----- Records

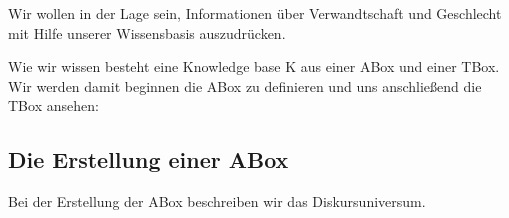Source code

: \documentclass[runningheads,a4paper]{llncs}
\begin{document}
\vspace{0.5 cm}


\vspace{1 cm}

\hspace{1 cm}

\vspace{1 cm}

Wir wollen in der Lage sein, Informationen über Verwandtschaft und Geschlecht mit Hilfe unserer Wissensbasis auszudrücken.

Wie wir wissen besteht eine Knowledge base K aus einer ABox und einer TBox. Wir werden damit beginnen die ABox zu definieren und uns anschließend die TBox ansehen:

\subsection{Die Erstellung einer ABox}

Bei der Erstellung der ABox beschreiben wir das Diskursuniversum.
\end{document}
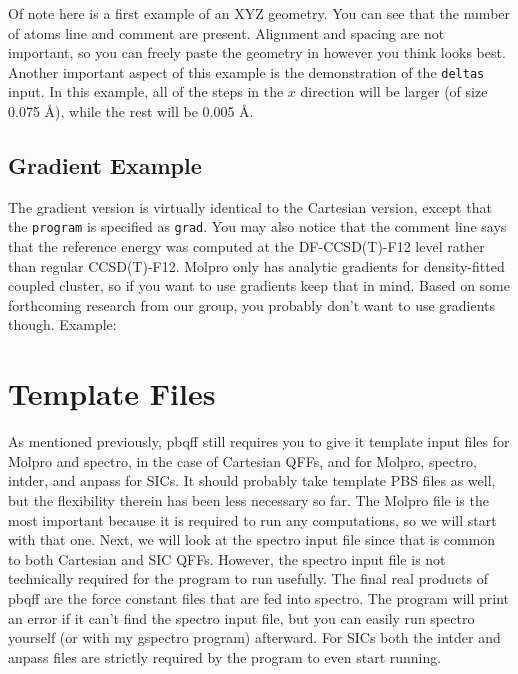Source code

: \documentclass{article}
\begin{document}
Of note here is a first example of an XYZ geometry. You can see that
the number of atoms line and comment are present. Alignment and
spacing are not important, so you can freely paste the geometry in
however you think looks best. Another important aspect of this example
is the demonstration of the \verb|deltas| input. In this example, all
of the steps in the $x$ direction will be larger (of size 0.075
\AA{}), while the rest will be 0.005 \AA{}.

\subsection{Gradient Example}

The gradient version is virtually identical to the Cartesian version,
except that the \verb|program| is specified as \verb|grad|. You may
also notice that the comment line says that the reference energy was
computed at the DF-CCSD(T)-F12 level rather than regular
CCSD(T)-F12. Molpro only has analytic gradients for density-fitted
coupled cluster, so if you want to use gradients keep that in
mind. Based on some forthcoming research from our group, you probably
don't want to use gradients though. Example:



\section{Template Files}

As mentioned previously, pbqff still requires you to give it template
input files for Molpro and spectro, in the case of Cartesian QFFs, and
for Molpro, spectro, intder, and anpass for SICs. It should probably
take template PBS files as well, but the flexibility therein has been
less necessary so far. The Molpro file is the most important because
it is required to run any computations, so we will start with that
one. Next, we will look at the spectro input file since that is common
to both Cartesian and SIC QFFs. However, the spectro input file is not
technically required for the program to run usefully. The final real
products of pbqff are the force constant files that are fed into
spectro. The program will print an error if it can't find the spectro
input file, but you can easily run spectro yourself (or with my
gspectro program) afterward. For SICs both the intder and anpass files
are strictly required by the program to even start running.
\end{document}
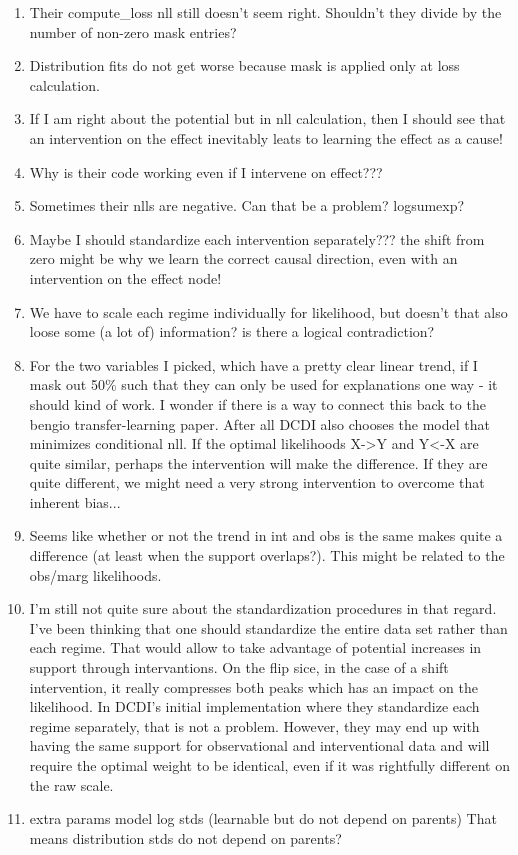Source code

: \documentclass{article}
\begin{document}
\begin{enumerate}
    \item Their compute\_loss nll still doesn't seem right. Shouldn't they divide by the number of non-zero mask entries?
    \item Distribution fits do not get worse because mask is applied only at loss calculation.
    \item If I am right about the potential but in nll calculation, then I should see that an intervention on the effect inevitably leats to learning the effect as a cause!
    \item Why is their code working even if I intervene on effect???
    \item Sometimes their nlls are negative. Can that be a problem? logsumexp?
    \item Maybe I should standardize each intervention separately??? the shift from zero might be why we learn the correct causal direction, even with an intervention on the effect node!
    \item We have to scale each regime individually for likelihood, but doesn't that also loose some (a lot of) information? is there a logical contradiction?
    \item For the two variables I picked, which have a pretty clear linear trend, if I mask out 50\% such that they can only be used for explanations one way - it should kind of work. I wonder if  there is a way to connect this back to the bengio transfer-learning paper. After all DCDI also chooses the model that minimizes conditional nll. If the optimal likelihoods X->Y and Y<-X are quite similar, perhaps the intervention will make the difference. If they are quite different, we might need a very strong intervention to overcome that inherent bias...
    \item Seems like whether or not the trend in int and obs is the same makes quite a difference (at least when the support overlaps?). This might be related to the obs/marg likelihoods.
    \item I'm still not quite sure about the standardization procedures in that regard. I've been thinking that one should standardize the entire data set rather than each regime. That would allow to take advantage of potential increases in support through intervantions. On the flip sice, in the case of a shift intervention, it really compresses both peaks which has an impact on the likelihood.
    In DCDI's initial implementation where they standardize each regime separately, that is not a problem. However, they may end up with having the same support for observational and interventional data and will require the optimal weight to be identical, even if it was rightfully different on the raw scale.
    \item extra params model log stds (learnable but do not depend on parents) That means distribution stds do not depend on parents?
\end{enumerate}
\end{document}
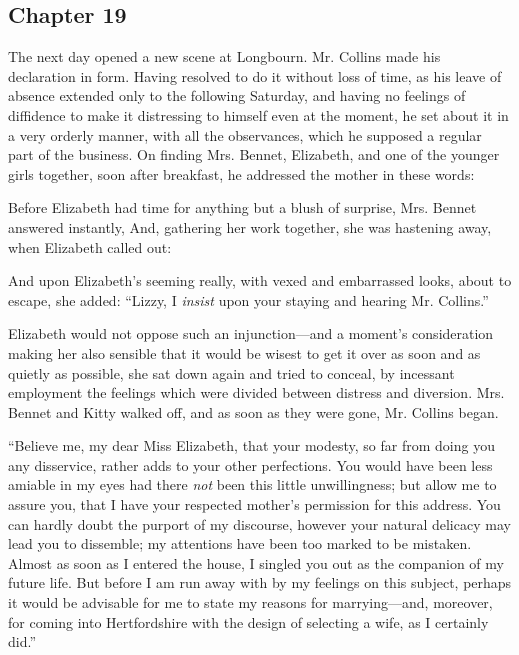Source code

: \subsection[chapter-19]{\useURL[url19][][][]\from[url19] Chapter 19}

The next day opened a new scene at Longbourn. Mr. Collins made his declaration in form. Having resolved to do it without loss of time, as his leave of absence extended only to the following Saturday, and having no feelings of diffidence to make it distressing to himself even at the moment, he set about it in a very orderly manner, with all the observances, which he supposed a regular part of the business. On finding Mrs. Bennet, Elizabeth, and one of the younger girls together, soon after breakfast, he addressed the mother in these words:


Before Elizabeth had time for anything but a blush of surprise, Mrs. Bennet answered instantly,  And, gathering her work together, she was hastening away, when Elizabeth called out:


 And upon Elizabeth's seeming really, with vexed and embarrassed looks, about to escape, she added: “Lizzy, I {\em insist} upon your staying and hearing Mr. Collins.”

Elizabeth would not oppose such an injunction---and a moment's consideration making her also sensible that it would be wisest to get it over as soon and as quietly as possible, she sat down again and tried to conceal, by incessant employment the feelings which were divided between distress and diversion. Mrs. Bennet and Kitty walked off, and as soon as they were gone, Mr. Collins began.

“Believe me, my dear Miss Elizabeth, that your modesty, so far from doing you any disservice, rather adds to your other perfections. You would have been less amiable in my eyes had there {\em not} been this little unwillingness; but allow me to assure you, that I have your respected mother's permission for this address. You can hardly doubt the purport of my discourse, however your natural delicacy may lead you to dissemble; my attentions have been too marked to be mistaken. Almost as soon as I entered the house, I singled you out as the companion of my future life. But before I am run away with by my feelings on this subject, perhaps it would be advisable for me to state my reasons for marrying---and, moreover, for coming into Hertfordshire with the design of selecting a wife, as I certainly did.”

----------

■ **Work request**: From the preceding records, count the lines where "Molpro" occurs and reply with the number only.

■ **Answer to this task**: 4